[Activity]
Begin at the line containing "The human and" in the entries below and end at the line containing "Each agent can"; transcribe that range exactly and nothing outside it.

[Entries provided]
• • • • •

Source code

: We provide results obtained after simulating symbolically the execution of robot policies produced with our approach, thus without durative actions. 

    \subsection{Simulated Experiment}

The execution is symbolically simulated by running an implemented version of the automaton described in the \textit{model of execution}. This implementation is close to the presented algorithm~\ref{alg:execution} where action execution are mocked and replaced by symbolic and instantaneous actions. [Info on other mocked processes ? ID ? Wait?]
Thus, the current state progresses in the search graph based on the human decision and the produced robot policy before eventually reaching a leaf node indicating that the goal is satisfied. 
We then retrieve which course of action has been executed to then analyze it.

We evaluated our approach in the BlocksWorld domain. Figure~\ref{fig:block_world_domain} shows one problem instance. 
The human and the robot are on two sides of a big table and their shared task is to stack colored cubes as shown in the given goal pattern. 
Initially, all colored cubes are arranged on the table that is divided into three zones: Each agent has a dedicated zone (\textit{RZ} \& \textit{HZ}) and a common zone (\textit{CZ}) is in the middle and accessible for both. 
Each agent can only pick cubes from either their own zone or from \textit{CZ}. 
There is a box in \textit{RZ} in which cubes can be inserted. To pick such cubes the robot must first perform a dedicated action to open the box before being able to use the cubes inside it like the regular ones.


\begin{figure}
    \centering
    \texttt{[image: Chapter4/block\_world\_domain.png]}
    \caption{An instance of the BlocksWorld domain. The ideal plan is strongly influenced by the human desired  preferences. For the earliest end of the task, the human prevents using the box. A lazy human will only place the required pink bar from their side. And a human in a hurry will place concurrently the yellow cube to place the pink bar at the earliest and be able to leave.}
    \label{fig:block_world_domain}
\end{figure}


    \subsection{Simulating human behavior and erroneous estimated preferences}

• • • • •

[Exercise answer]
The human and the robot are on two sides of a big table and their shared task is to stack colored cubes as shown in the given goal pattern. 
Initially, all colored cubes are arranged on the table that is divided into three zones: Each agent has a dedicated zone (\textit{RZ} \& \textit{HZ}) and a common zone (\textit{CZ}) is in the middle and accessible for both. 
Each agent can only pick cubes from either their own zone or from \textit{CZ}. 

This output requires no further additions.